Гость и гостеприимство: богословие как герменевтика.

 

Встреча с Единственным, невозможная близость Другого, создающая семью, не исчерпывает тревоги о закрытости теперь уже не моей, а нашей и жажде обладания, дающих о себе знать в семейной замкнутости. Дом, образующий семейное пространство, может стать домом с запертыми дверьми и окнами, если не станет местом гостеприимства. Э. Левинас так пишет об этом: «Я принимаю ступившего в мой дом Другого, открывая мой дом перед ним», поскольку для того, «Чтобы я мог освободиться от чувства обладания, которое Дом своим приемом возрождает во мне, чтобы я мог видеть вещи как таковые, то есть представить их себе, отказавшись и от наслаждения и от обладания, необходимо, чтобы я умел отдавать то, чем владею…Другой – абсолютно иной – парализует обладание, он его отвергает богопричастностью своего лица»20. Так в семье происходит второе явление Другого как Гостя и в гостеприимстве семья сохраняет свои истоки и открытость бесконечности общения с Другим.
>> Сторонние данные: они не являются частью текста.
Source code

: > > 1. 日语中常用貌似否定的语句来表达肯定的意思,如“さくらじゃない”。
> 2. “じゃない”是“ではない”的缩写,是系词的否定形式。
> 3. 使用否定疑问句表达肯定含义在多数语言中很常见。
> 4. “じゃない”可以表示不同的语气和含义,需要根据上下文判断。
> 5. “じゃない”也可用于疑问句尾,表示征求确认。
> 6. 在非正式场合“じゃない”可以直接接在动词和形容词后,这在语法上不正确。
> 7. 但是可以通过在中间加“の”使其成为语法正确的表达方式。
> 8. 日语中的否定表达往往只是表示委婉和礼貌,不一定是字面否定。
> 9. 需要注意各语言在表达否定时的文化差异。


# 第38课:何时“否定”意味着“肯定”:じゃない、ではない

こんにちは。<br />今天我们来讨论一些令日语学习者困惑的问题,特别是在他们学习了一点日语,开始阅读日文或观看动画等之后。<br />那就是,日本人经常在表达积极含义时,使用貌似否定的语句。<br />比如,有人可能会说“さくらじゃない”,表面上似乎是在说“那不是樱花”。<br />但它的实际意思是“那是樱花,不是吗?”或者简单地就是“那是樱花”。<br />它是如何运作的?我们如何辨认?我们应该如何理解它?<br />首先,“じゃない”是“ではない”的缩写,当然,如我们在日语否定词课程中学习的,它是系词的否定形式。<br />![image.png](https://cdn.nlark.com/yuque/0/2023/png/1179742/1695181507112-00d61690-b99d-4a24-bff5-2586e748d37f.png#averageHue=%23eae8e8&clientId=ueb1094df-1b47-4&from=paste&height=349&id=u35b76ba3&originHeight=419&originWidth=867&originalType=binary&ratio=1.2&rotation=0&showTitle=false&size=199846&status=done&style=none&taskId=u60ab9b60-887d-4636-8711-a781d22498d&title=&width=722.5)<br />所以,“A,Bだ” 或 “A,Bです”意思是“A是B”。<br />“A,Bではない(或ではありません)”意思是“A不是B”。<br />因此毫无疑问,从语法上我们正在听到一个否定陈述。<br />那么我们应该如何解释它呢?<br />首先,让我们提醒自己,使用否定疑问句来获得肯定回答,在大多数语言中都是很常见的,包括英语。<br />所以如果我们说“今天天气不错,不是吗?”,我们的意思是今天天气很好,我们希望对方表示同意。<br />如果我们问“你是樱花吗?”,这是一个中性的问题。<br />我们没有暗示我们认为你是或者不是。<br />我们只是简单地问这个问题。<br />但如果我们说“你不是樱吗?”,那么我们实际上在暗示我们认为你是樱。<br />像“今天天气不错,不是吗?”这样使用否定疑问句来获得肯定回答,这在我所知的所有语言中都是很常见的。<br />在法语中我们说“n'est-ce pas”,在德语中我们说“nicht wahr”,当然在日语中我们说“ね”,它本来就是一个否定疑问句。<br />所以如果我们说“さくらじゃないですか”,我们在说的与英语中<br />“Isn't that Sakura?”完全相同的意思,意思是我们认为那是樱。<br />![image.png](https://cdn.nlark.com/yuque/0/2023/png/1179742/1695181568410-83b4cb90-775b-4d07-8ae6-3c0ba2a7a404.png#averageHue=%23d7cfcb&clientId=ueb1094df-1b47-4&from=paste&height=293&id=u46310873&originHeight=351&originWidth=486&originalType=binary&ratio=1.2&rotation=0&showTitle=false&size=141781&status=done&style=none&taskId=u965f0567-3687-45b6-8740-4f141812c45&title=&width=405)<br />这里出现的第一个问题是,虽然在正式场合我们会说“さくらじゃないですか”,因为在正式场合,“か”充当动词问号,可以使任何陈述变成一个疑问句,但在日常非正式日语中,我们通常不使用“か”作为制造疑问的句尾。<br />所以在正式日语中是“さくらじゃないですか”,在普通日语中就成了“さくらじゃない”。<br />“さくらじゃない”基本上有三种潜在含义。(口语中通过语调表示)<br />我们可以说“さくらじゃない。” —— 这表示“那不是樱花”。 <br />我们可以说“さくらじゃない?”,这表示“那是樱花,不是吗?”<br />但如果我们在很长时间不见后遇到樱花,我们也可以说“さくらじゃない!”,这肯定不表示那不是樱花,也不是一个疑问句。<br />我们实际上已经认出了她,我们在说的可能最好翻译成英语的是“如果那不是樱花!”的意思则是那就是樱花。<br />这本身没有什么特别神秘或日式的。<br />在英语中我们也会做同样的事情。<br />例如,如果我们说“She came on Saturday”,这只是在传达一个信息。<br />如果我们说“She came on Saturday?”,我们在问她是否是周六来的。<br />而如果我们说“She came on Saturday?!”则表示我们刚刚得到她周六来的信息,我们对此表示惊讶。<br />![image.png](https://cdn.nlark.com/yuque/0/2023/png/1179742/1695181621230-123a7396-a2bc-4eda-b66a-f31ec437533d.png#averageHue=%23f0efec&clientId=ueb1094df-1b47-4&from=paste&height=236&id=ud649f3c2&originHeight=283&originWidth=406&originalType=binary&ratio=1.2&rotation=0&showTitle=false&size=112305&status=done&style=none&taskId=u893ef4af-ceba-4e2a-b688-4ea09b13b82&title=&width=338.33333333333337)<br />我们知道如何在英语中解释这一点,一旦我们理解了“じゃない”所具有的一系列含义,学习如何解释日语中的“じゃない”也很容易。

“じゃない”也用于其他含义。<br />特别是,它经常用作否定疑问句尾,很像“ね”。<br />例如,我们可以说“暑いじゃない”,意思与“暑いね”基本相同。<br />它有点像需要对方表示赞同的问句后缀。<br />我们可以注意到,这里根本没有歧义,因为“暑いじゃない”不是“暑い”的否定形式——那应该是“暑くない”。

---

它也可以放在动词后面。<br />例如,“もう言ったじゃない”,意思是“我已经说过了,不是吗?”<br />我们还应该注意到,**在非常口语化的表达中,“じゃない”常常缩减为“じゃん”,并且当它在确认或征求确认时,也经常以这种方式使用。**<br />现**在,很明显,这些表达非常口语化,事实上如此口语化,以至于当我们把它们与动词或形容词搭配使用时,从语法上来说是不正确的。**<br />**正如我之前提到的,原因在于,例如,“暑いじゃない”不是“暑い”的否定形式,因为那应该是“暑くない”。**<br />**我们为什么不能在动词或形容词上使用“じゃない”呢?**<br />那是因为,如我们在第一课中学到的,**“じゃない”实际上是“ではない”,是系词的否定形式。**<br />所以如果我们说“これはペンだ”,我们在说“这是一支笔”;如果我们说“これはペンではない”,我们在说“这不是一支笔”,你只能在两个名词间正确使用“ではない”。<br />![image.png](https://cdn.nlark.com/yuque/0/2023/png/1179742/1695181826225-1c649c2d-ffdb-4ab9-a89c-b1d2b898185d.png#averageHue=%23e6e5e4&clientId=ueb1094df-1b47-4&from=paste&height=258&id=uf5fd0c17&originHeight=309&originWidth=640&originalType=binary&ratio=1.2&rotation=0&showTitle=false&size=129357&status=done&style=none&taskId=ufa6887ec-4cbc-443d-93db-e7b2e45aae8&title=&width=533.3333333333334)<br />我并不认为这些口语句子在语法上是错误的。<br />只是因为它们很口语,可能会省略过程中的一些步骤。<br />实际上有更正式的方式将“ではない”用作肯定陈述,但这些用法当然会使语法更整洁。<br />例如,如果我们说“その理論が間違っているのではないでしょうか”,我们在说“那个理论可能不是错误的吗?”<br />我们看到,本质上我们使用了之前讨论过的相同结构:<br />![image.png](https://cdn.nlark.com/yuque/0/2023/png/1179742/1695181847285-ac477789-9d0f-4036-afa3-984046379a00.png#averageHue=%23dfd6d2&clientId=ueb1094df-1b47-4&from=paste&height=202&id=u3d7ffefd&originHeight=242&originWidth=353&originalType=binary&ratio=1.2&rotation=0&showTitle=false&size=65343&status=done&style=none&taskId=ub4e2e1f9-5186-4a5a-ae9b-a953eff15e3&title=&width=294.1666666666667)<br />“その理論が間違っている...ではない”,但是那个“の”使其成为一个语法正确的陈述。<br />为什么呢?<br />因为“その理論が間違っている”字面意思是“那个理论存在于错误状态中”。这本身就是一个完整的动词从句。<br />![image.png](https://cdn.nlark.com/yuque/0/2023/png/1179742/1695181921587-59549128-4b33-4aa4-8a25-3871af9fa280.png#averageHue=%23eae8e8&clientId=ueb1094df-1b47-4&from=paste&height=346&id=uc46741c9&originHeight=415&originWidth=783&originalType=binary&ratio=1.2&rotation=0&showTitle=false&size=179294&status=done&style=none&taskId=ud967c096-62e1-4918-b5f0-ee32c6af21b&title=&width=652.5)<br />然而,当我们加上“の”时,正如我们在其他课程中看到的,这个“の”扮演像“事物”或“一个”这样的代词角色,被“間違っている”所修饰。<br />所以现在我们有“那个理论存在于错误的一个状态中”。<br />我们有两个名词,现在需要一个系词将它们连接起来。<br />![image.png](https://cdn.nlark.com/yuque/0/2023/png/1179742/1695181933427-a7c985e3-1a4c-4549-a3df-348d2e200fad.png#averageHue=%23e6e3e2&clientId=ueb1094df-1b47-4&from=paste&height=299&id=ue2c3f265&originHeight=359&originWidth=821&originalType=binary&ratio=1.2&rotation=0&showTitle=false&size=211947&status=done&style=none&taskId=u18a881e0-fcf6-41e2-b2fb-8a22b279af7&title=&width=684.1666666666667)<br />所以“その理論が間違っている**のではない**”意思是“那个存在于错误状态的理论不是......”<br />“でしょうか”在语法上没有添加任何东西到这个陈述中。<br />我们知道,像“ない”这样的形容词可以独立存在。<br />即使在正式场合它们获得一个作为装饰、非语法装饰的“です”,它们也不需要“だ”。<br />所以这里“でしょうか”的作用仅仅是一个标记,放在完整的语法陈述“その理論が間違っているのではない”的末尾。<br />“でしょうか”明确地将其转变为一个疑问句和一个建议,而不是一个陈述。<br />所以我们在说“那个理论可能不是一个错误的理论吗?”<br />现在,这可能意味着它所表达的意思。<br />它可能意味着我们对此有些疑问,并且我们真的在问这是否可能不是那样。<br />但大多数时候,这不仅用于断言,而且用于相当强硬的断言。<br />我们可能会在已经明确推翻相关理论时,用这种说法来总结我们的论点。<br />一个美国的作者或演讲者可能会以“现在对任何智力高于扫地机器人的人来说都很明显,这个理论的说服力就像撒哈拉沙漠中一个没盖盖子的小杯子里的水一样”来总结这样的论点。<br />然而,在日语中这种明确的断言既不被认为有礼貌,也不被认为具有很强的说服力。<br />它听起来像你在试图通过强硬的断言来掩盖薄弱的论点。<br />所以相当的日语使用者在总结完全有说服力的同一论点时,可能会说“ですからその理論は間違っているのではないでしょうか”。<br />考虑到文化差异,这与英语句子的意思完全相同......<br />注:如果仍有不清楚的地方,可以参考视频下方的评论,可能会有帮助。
Оспаривание моей замкнутости Единственным и Гостем Э. Левинас и называет языком 21, который открывает одариванием общий мир. «Мир в словесном общении – это уже не тот мир, что существует в разделении, не мой личный мир, где все принадлежит мне одному: этот мир есть то, что я приношу в дар – способность к общению, мышление, универсальность»22.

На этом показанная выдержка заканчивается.